• **ACTION ITEM**
Go over the records and copy every line with the string "Manual".

::: EXERCISE INPUTS :::

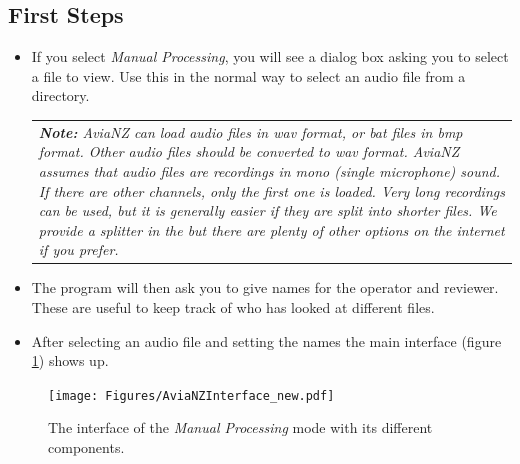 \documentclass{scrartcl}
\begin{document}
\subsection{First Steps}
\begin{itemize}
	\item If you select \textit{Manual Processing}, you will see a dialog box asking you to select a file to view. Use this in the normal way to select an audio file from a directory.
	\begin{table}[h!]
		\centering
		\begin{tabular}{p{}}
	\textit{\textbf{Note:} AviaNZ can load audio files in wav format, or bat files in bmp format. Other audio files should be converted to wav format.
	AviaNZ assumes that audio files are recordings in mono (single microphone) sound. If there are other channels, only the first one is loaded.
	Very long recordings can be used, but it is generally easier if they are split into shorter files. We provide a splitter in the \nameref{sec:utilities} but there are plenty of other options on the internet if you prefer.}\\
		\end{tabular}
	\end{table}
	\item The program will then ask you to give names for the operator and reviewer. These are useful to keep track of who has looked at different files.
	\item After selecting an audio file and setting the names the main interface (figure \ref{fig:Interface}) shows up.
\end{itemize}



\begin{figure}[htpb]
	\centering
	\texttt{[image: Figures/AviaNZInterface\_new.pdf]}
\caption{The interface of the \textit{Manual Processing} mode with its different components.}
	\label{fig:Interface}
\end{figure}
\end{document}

:::
::: EXERCISE INPUTS :::

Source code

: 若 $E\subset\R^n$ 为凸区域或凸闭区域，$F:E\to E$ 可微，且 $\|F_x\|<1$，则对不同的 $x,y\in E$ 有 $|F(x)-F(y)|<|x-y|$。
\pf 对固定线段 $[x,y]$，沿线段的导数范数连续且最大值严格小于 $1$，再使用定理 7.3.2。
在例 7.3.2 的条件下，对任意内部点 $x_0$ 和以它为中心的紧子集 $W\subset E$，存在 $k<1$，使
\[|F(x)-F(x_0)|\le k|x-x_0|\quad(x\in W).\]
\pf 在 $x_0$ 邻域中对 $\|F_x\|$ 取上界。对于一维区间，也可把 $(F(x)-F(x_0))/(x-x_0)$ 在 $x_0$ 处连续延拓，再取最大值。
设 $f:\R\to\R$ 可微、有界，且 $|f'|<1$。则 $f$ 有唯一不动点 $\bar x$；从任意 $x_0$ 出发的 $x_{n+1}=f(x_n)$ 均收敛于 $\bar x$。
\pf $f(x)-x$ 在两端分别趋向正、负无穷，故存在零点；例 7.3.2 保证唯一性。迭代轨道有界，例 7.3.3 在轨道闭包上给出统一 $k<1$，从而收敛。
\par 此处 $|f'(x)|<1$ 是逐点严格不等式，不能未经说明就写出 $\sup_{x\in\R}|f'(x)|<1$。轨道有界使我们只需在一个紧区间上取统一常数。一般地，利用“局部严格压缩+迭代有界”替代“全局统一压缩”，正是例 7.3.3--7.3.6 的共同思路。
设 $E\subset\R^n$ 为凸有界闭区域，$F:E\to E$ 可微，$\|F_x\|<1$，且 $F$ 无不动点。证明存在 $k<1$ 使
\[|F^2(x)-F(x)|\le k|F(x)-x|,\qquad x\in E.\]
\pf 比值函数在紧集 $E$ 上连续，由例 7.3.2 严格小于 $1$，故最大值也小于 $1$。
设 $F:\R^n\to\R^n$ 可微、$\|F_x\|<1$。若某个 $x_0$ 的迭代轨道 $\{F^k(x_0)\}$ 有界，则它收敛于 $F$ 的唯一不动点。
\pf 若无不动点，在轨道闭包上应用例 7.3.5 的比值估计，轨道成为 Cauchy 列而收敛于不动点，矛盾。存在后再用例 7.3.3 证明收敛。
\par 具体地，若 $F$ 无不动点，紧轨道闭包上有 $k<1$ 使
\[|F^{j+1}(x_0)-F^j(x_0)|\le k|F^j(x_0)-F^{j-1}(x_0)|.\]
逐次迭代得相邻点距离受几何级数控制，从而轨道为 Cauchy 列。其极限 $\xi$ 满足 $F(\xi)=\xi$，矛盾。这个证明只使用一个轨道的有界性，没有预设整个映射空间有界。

:::

• **WRITTEN SOLUTION**
	\item If you select \textit{Manual Processing}, you will see a dialog box asking you to select a file to view. Use this in the normal way to select an audio file from a directory.
\caption{The interface of the \textit{Manual Processing} mode with its different components.}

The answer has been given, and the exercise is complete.